(Dataset entries)
•••••

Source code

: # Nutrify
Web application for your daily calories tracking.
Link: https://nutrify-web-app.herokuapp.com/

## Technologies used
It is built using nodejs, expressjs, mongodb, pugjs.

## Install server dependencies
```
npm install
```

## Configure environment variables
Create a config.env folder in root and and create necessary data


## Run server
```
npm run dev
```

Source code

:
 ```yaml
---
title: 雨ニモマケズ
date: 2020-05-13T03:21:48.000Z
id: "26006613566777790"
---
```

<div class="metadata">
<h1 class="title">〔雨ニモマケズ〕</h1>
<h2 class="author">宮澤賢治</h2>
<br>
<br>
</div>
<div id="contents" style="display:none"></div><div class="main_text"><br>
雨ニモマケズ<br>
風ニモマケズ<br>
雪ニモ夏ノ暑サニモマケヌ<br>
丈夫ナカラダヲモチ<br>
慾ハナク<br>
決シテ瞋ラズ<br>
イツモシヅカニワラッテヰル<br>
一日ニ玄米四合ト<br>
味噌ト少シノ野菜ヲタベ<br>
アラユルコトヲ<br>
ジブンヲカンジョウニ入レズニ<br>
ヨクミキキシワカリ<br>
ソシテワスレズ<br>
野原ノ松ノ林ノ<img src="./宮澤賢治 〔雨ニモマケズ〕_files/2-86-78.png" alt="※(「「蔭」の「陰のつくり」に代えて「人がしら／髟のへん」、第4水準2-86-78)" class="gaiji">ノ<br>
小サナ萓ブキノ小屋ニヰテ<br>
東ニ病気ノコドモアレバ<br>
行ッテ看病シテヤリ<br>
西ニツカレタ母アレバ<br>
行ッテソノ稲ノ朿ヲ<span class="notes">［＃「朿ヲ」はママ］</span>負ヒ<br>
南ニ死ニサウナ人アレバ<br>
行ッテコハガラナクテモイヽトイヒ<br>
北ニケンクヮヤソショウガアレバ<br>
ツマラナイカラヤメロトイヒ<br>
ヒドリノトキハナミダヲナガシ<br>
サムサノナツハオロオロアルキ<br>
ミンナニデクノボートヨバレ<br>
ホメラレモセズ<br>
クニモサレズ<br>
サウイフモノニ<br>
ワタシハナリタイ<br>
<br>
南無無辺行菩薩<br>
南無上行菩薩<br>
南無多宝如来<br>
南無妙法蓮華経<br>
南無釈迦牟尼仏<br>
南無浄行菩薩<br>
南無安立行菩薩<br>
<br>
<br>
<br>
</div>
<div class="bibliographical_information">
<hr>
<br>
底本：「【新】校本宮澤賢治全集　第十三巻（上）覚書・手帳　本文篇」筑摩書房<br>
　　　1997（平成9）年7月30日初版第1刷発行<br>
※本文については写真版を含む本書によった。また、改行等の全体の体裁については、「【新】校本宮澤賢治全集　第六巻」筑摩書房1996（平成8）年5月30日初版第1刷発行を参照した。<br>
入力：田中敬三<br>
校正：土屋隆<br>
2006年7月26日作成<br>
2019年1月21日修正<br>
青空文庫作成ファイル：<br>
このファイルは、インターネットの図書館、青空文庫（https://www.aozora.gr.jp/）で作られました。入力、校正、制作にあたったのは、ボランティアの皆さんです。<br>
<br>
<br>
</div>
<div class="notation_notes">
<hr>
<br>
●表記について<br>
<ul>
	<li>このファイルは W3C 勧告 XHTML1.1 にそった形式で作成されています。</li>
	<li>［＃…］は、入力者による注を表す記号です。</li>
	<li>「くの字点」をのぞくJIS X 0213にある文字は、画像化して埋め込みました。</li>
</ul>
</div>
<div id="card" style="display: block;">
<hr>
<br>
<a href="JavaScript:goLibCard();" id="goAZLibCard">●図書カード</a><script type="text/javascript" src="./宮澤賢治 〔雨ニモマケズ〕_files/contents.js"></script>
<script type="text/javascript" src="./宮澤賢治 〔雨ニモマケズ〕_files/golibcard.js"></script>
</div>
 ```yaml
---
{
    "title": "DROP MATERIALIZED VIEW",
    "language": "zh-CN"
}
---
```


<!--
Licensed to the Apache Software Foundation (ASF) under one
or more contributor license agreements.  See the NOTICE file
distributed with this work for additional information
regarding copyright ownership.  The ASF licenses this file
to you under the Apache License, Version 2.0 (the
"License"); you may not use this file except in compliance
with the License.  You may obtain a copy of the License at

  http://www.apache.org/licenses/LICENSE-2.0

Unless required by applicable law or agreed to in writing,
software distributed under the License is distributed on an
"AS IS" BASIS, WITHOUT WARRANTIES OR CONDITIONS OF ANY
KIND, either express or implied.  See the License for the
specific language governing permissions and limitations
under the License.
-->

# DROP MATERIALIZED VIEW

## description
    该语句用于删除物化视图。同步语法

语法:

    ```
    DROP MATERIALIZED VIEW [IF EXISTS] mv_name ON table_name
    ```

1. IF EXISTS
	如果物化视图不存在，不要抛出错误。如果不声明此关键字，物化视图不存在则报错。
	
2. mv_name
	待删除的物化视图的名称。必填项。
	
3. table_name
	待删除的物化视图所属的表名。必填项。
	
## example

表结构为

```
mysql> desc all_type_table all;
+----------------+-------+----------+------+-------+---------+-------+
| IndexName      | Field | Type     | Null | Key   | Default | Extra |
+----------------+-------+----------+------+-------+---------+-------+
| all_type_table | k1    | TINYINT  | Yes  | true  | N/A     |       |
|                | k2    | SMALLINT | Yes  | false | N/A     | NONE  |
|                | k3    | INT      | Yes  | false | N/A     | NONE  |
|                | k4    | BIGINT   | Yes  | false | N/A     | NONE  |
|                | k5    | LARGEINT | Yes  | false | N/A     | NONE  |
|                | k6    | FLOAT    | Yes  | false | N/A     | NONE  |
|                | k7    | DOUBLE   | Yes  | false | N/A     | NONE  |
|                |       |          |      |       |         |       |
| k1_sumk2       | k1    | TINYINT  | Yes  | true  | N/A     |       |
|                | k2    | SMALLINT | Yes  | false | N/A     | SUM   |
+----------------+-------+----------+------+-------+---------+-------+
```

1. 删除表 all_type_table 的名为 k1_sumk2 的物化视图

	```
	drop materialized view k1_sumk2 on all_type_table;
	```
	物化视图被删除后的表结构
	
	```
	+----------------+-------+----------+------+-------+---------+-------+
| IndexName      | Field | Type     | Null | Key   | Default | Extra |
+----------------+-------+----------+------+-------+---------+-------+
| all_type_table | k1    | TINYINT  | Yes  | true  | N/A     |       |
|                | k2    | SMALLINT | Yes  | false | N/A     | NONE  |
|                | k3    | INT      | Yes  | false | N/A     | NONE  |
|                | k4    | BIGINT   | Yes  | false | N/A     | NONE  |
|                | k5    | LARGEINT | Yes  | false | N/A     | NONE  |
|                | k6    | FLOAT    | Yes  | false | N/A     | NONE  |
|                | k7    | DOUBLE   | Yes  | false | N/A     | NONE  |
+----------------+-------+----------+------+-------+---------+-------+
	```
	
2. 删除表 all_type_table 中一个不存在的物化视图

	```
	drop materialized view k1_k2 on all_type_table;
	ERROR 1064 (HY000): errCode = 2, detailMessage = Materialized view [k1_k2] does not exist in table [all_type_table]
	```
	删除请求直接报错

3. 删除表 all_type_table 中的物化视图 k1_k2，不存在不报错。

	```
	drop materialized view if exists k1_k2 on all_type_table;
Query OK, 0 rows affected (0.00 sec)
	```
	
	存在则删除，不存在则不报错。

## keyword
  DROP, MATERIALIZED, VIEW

•••••

* _Your assignment_: All entries are to be repeated exactly and completely.

* _Task solution_:
Source code

: # Nutrify
Web application for your daily calories tracking.
Link: https://nutrify-web-app.herokuapp.com/

## Technologies used
It is built using nodejs, expressjs, mongodb, pugjs.

## Install server dependencies
```
npm install
```

## Configure environment variables
Create a config.env folder in root and and create necessary data


## Run server
```
npm run dev
```

Source code

:
 ```yaml
---
title: 雨ニモマケズ
date: 2020-05-13T03:21:48.000Z
id: "26006613566777790"
---
```

<div class="metadata">
<h1 class="title">〔雨ニモマケズ〕</h1>
<h2 class="author">宮澤賢治</h2>
<br>
<br>
</div>
<div id="contents" style="display:none"></div><div class="main_text"><br>
雨ニモマケズ<br>
風ニモマケズ<br>
雪ニモ夏ノ暑サニモマケヌ<br>
丈夫ナカラダヲモチ<br>
慾ハナク<br>
決シテ瞋ラズ<br>
イツモシヅカニワラッテヰル<br>
一日ニ玄米四合ト<br>
味噌ト少シノ野菜ヲタベ<br>
アラユルコトヲ<br>
ジブンヲカンジョウニ入レズニ<br>
ヨクミキキシワカリ<br>
ソシテワスレズ<br>
野原ノ松ノ林ノ<img src="./宮澤賢治 〔雨ニモマケズ〕_files/2-86-78.png" alt="※(「「蔭」の「陰のつくり」に代えて「人がしら／髟のへん」、第4水準2-86-78)" class="gaiji">ノ<br>
小サナ萓ブキノ小屋ニヰテ<br>
東ニ病気ノコドモアレバ<br>
行ッテ看病シテヤリ<br>
西ニツカレタ母アレバ<br>
行ッテソノ稲ノ朿ヲ<span class="notes">［＃「朿ヲ」はママ］</span>負ヒ<br>
南ニ死ニサウナ人アレバ<br>
行ッテコハガラナクテモイヽトイヒ<br>
北ニケンクヮヤソショウガアレバ<br>
ツマラナイカラヤメロトイヒ<br>
ヒドリノトキハナミダヲナガシ<br>
サムサノナツハオロオロアルキ<br>
ミンナニデクノボートヨバレ<br>
ホメラレモセズ<br>
クニモサレズ<br>
サウイフモノニ<br>
ワタシハナリタイ<br>
<br>
南無無辺行菩薩<br>
南無上行菩薩<br>
南無多宝如来<br>
南無妙法蓮華経<br>
南無釈迦牟尼仏<br>
南無浄行菩薩<br>
南無安立行菩薩<br>
<br>
<br>
<br>
</div>
<div class="bibliographical_information">
<hr>
<br>
底本：「【新】校本宮澤賢治全集　第十三巻（上）覚書・手帳　本文篇」筑摩書房<br>
　　　1997（平成9）年7月30日初版第1刷発行<br>
※本文については写真版を含む本書によった。また、改行等の全体の体裁については、「【新】校本宮澤賢治全集　第六巻」筑摩書房1996（平成8）年5月30日初版第1刷発行を参照した。<br>
入力：田中敬三<br>
校正：土屋隆<br>
2006年7月26日作成<br>
2019年1月21日修正<br>
青空文庫作成ファイル：<br>
このファイルは、インターネットの図書館、青空文庫（https://www.aozora.gr.jp/）で作られました。入力、校正、制作にあたったのは、ボランティアの皆さんです。<br>
<br>
<br>
</div>
<div class="notation_notes">
<hr>
<br>
●表記について<br>
<ul>
	<li>このファイルは W3C 勧告 XHTML1.1 にそった形式で作成されています。</li>
	<li>［＃…］は、入力者による注を表す記号です。</li>
	<li>「くの字点」をのぞくJIS X 0213にある文字は、画像化して埋め込みました。</li>
</ul>
</div>
<div id="card" style="display: block;">
<hr>
<br>
<a href="JavaScript:goLibCard();" id="goAZLibCard">●図書カード</a><script type="text/javascript" src="./宮澤賢治 〔雨ニモマケズ〕_files/contents.js"></script>
<script type="text/javascript" src="./宮澤賢治 〔雨ニモマケズ〕_files/golibcard.js"></script>
</div>
 ```yaml
---
{
    "title": "DROP MATERIALIZED VIEW",
    "language": "zh-CN"
}
---
```


<!--
Licensed to the Apache Software Foundation (ASF) under one
or more contributor license agreements.  See the NOTICE file
distributed with this work for additional information
regarding copyright ownership.  The ASF licenses this file
to you under the Apache License, Version 2.0 (the
"License"); you may not use this file except in compliance
with the License.  You may obtain a copy of the License at

  http://www.apache.org/licenses/LICENSE-2.0

Unless required by applicable law or agreed to in writing,
software distributed under the License is distributed on an
"AS IS" BASIS, WITHOUT WARRANTIES OR CONDITIONS OF ANY
KIND, either express or implied.  See the License for the
specific language governing permissions and limitations
under the License.
-->

# DROP MATERIALIZED VIEW

## description
    该语句用于删除物化视图。同步语法

语法:

    ```
    DROP MATERIALIZED VIEW [IF EXISTS] mv_name ON table_name
    ```

1. IF EXISTS
	如果物化视图不存在，不要抛出错误。如果不声明此关键字，物化视图不存在则报错。
	
2. mv_name
	待删除的物化视图的名称。必填项。
	
3. table_name
	待删除的物化视图所属的表名。必填项。
	
## example

表结构为

```
mysql> desc all_type_table all;
+----------------+-------+----------+------+-------+---------+-------+
| IndexName      | Field | Type     | Null | Key   | Default | Extra |
+----------------+-------+----------+------+-------+---------+-------+
| all_type_table | k1    | TINYINT  | Yes  | true  | N/A     |       |
|                | k2    | SMALLINT | Yes  | false | N/A     | NONE  |
|                | k3    | INT      | Yes  | false | N/A     | NONE  |
|                | k4    | BIGINT   | Yes  | false | N/A     | NONE  |
|                | k5    | LARGEINT | Yes  | false | N/A     | NONE  |
|                | k6    | FLOAT    | Yes  | false | N/A     | NONE  |
|                | k7    | DOUBLE   | Yes  | false | N/A     | NONE  |
|                |       |          |      |       |         |       |
| k1_sumk2       | k1    | TINYINT  | Yes  | true  | N/A     |       |
|                | k2    | SMALLINT | Yes  | false | N/A     | SUM   |
+----------------+-------+----------+------+-------+---------+-------+
```

1. 删除表 all_type_table 的名为 k1_sumk2 的物化视图

	```
	drop materialized view k1_sumk2 on all_type_table;
	```
	物化视图被删除后的表结构
	
	```
	+----------------+-------+----------+------+-------+---------+-------+
| IndexName      | Field | Type     | Null | Key   | Default | Extra |
+----------------+-------+----------+------+-------+---------+-------+
| all_type_table | k1    | TINYINT  | Yes  | true  | N/A     |       |
|                | k2    | SMALLINT | Yes  | false | N/A     | NONE  |
|                | k3    | INT      | Yes  | false | N/A     | NONE  |
|                | k4    | BIGINT   | Yes  | false | N/A     | NONE  |
|                | k5    | LARGEINT | Yes  | false | N/A     | NONE  |
|                | k6    | FLOAT    | Yes  | false | N/A     | NONE  |
|                | k7    | DOUBLE   | Yes  | false | N/A     | NONE  |
+----------------+-------+----------+------+-------+---------+-------+
	```
	
2. 删除表 all_type_table 中一个不存在的物化视图

	```
	drop materialized view k1_k2 on all_type_table;
	ERROR 1064 (HY000): errCode = 2, detailMessage = Materialized view [k1_k2] does not exist in table [all_type_table]
	```
	删除请求直接报错

3. 删除表 all_type_table 中的物化视图 k1_k2，不存在不报错。

	```
	drop materialized view if exists k1_k2 on all_type_table;
Query OK, 0 rows affected (0.00 sec)
	```
	
	存在则删除，不存在则不报错。

## keyword
  DROP, MATERIALIZED, VIEW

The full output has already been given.